The rest of Canada is pretty good at winter. They can, for the most part, remember to do things such as change their tires, keep snow shovels and salt on hand, and clean off their sidewalks.
In the Lower Mainland, we’re not very good at remembering any of those things.
Who can blame us? We get a heavy snowfall maybe once every three or four years, and once a decade or so it sticks around afterwards instead of being washed away by warm rain.
It would be ludicrously expensive for coastal towns to double their snowplow fleets, only to have them sit idle three years out of four.
But we can make changes that are less expensive and make us better prepared.
Some provinces, including Quebec, mandate that vehicles must have snow tires installed from late fall to the end of winter.
In some countries, they take things even farther. Nordic countries have much stricter driver training, including teaching people what to do if skidding on a slick surface and how to get out of a spin.

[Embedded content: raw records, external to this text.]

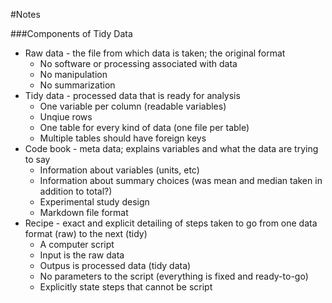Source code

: #Notes

###Components of Tidy Data
* Raw data - the file from which data is taken; the original format
  * No software or processing associated with data
  * No manipulation
  * No summarization
* Tidy data - processed data that is ready for analysis
  * One variable per column (readable variables)
  * Unqiue rows
  * One table for every kind of data (one file per table)
  * Multiple tables should have foreign keys
* Code book - meta data; explains variables and what the data are trying to say
  * Information about variables (units, etc)
  * Information about summary choices (was mean and median taken in addition to total?)
  * Experimental study design
  * Markdown file format
* Recipe - exact and explicit detailing of steps taken to go from one data format (raw) to the next (tidy)
  * A computer script
  * Input is the raw data
  * Outpus is processed data (tidy data)
  * No parameters to the script (everything is fixed and ready-to-go)
  * Explicitly state steps that cannot be script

Education on the smaller things would also help. The RCMP and ICBC do remind people every year that they should brush snow off their cars – especially the windows. In the last few weeks, most of us have passed someone driving while shrouded in snow, peering through the narrow aperture made by the windshield wipers.
So far, Langley hasn’t seen too many crashes caused by the snow, something that is likely due to the fact that heavy snowfall has come on weekends and holidays.
We haven’t suddenly become better winter drivers.
But we could become better, and we should.